I recently visited New England, to see some dear friends and their newest family member. The winding old horse-buggy roads, the salty smell and gray-tinged skies accompanying brisk winds: I haven't spent a spring in Massachusetts in more than five years.
It's funny how transient we all are in this era. I flew to Boston to visit friends who were once my closest companions here in Jackson. Now, for the past almost-two years, they've been in Massachusetts... where, once upon a time, I lived.
Early one morning, while new baby and weary new parents, grandparents, and big sister slept, I woke up. Alert and alone, I decided to go for a walk around the picturesque village. I went for a brief jog, then got an iced coffee from Dunkin' Donuts (America might not run on Dunkin', but New England sure does), and shifted from my quick pace to a leisurely stroll, looking in the closed window-shops, winding my way through several little streets with old Colonial housing. Marblehead has homes and cemetaries dating back to the 1700s; American history rests there.

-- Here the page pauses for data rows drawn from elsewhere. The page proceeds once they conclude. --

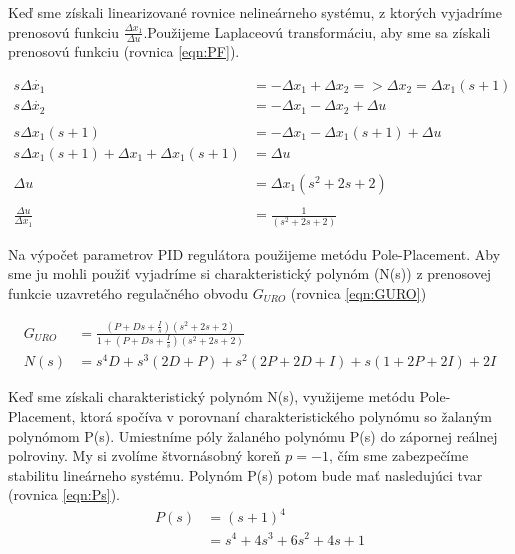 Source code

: \documentclass[../main.tex]{subfiles}
\begin{document}
Keď sme získali linearizované rovnice nelineárneho systému, z ktorých vyjadríme prenosovú funkciu $\frac{\Delta x_1}{\Delta u}$.Použijeme Laplaceovú transformáciu, aby sme sa získali prenosovú funkciu (rovnica \ref{eqn:PF}).

\begin{equation}
\begin{split} 
s\Delta \dot{x_1}  &= -\Delta x_1 + \Delta x_2 => \Delta x_2 = \Delta x_1(s+1) \\
s\Delta \dot{x_2} & = -\Delta x_1 - \Delta x_2 + \Delta u \\\\
s\Delta x_1(s+1) & = -\Delta x_1 - \Delta x_1(s+1) + \Delta u\\
s\Delta x_1(s+1) + \Delta x_1 + \Delta x_1(s+1) & = \Delta u\\\\
\Delta u & = \Delta x_1(s^2+2s+2)\\\\
\frac{\Delta u}{\Delta x_1} & = \frac{1}{(s^2+2s+2)}\
 \end{split}
 \label{eqn:PF}
\end{equation}	

Na výpočet parametrov PID regulátora použijeme metódu Pole-Placement. Aby sme ju mohli použiť vyjadríme si charakteristický polynóm (N(s)) z prenosovej funkcie uzavretého regulačného obvodu ${G_{URO}}$ (rovnica \ref{eqn:GURO})

\begin{equation}
	\begin{aligned}
	G_{URO} &= \frac{(P+Ds+\frac{I}{s})(s^2+2s+2)}{1+(P+Ds+\frac{I}{s})(s^2+2s+2)}  \\
		N(s)	&= s^4D+s^3(2D+P)+s^2(2P+2D+I)+s(1+2P+2I)+2I
	\end{aligned}
	\label{eqn:GURO}
\end{equation}

Keď sme získali charakteristický polynóm N(s), využijeme  metódu Pole-Placement, ktorá spočíva v porovnaní charakteristického polynómu so žalaným polynómom P(s). Umiestníme póly žalaného polynómu P(s) do zápornej reálnej polroviny. My si zvolíme štvornásobný koreň $p = -1$, čím sme zabezpečíme stabilitu lineárneho systému. Polynóm P(s) potom bude mať nasledujúci tvar (rovnica \ref{eqn:Ps}). 
\begin{equation}
	\begin{aligned}
	P(s) &= (s + 1)^4 \\
		 &= s^4+4s^3+6s^2+4s+1 \\
	\end{aligned}
\label{eqn:Ps}
\end{equation}
\end{document}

As I took in the homes and smells and atmosphere, I began imagining what my life might look like if I had stayed in New England. What if, instead of taking the job in Mississippi, I had accepted the teaching position I was offered in Massachusetts? I envisioned myself as a Boston girl, more accustomed to cold winters, nestled in a bigger city, a small enclave within the big city, perhaps. Dinners in Little Italy, more liberals than conservatives, fewer fried foods and more organic farms. I began to see myself as a New Englander. (Well, in the spring-summer-fall, at least.)
Then my mind drifted to my Midwestern roots, great lakes and big forests and ramshackle farms, fresh apple cider and hot donuts and friendly people. What if I had stayed in Michigan or Illinois? Could I be a Midwestern girl?
Then, as it has so often lately, my mind changed paths again, and took me to the places that have filled my radio and heart: Myanmar. China. Iraq. Afghanistan. Darfur. What if instead of my idle musings about being a Northern or Southern girl, I had been born a Sudanese girl? I have the luxury to dream of what region I could inhabit in this country... this country that I feel required and empowerd to criticize when necessary, but that I also deeply love. I know that I am blessed to have been born here - it was luck of the draw on my part, right? It wasn't me, it was my grandparents on my father's side, and more great-greats on my mother's side (with the Creek native strain excepted) who made difficult journeys to get here. I just started out here, and have had the privilege to wander and absorb.
I'm no better than someone born in a more hard-hit or politically-oppressed country. I'm no more deserving. Is it selfish to feel grateful for my privilege? Or silly to be feeling guilty, now, as I wander the little town?
The wind got a little colder, and I pulled my jacket a little tighter around myself. Selfish, guilty, okay, but don't dwell in those unproductive places, silly. It's a beautiful morning. I am who I am, where I am, when I am. Wherever I'm living, I can try to make the world a little better - and from where I am, I can do what I can to make it better elsewhere, too.
For now, I'm a Southern girl. I feel comfortable in this here, in this who, in this when. But who really knows where any of us will end up? I let myself back into my friends' cozy home, and waited for the beautiful family there to wake up so we could make some breakfast. While I waited, I started writing.